What am I doing wrong?
This is all the code needed to reproduce.
import pandas as pd
g = pd.Grouper('datetime', freq='D')
Result:
---------------------------------------------------------------------------
TypeError Traceback (most recent call last)
Cell In [1], line 2
1 import pandas as pd
----> 2 g = pd.Grouper('datetime', freq='D')
TypeError: TimeGrouper.__init__() got multiple values for argument 'freq'
Pandas version 1.5.1, Python version 3.10.6.
CodePudding user response:
This seems to be a bug
It looks like the weirdness is because Grouper.__new__()
instantiates a TimeGrouper
if you pass freq
as a kwarg, but not if you pass freq
as a positional argument. I don't know why it does that, and it's not documented, so it seems like a bug.
The reason for the error is that TimeGrouper.__init__()

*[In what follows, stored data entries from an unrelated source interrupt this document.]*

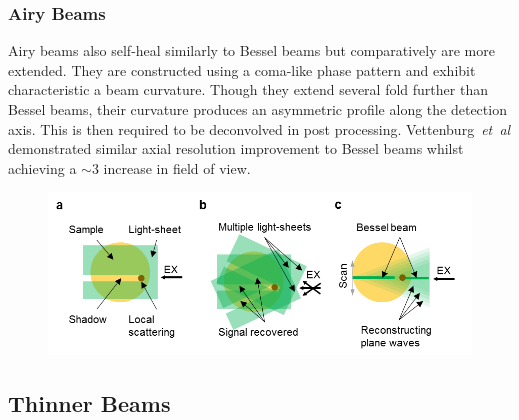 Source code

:\subsubsection{Airy Beams}
Airy beams also self-heal similarly to Bessel beams but comparatively are more extended.
They are constructed using a coma-like phase pattern and exhibit characteristic a beam curvature.
Though they extend several fold further than Bessel beams, their curvature produces an asymmetric profile along the detection axis.
This is then required to be deconvolved in post processing.
Vettenburg~\emph{et~al}\cite{vettenburg_light-sheet_2014} demonstrated similar axial resolution improvement to Bessel beams whilst achieving a $\sim 3$ increase in field of view.

\begin{figure}
	\centering
	\label{fig:scatteringandshadowing}
	\includegraphics[width=\textwidth]{scatteringinlsfm}
\end{figure}
\subsection{Thinner Beams}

's first parameter is freq
, not key
. (In fact it doesn't even have a key
parameter; it specifies **kwargs
, which are then sent to Grouper.__init__()
at the end.)
Workaround
Pass key
as a kwarg too:
g = pd.Grouper(key='datetime', freq='D')
All-positional syntax is also broken
In cottontail's answer, they suggested using positional arguments, with None
for level, but this doesn't work fully. For example, you can't specify an origin:
pd.Grouper('datetime', None, 'D', origin='epoch')
TypeError: __init__() got an unexpected keyword argument 'origin'
(I'm using Python 3.9 and Pandas 1.4.4, so the error might look a bit different, but the same error should occur on your version.)
Even worse, the resulting Grouper
doesn't work, for example:
df = pd.DataFrame({
'datetime': pd.to_datetime([
'2022-11-29T15', '2022-11-30T15', '2022-11-30T16']),
'v': [1, 2, 3]})
>>> g = pd.Grouper('datetime', None, 'D')
>>> df.groupby(g).sum()
v
datetime
2022-11-29 15:00:00 1
2022-11-30 15:00:00 2
2022-11-30 16:00:00 3
Compared to:
>>> g1 = pd.Grouper(key='datetime', freq='D')
>>> df.groupby(g1).sum()
v
datetime
2022-11-29 1
2022-11-30 5
CodePudding user response:
Try specifying the keyword argument key
:
g = pd.Grouper(key='datetime', freq='D')
print(type(g))
# pandas.core.resample.TimeGrouper
As explained in wjandrea's post, TimeGrouper
is instantiated only if freq
kwarg is passed. For example, the following instantiates a Grouper
:
g1 = pd.Grouper('datetime', None, pd.offsets.Day())
print(type(g1))
# pandas.core.groupby.grouper.Grouper
even though, g1.freq
is an instance of pd._libs.tslibs.offsets.Day
. So it looks like passing the arguments via keywords is the only way.